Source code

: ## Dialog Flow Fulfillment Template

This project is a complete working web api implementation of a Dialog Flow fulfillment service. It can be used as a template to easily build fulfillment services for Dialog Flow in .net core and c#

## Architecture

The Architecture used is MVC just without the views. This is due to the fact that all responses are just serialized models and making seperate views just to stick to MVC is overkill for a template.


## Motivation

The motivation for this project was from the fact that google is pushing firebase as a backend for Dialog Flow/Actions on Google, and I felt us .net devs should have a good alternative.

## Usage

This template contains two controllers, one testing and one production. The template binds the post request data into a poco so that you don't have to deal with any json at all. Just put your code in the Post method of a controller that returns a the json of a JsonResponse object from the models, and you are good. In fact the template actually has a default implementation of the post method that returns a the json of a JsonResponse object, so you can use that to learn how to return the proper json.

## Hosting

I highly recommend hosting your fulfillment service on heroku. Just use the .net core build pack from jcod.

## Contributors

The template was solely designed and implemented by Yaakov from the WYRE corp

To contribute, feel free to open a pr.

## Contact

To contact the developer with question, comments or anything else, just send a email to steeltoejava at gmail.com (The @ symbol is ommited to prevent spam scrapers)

Description of the task:
Could you retype all of the entries exactly, leaving none out?

Result of this task:
Source code

: ## Dialog Flow Fulfillment Template

This project is a complete working web api implementation of a Dialog Flow fulfillment service. It can be used as a template to easily build fulfillment services for Dialog Flow in .net core and c#

## Architecture

The Architecture used is MVC just without the views. This is due to the fact that all responses are just serialized models and making seperate views just to stick to MVC is overkill for a template.


## Motivation

The motivation for this project was from the fact that google is pushing firebase as a backend for Dialog Flow/Actions on Google, and I felt us .net devs should have a good alternative.

## Usage

This template contains two controllers, one testing and one production. The template binds the post request data into a poco so that you don't have to deal with any json at all. Just put your code in the Post method of a controller that returns a the json of a JsonResponse object from the models, and you are good. In fact the template actually has a default implementation of the post method that returns a the json of a JsonResponse object, so you can use that to learn how to return the proper json.

## Hosting

I highly recommend hosting your fulfillment service on heroku. Just use the .net core build pack from jcod.

## Contributors

The template was solely designed and implemented by Yaakov from the WYRE corp

To contribute, feel free to open a pr.

## Contact

To contact the developer with question, comments or anything else, just send a email to steeltoejava at gmail.com (The @ symbol is ommited to prevent spam scrapers)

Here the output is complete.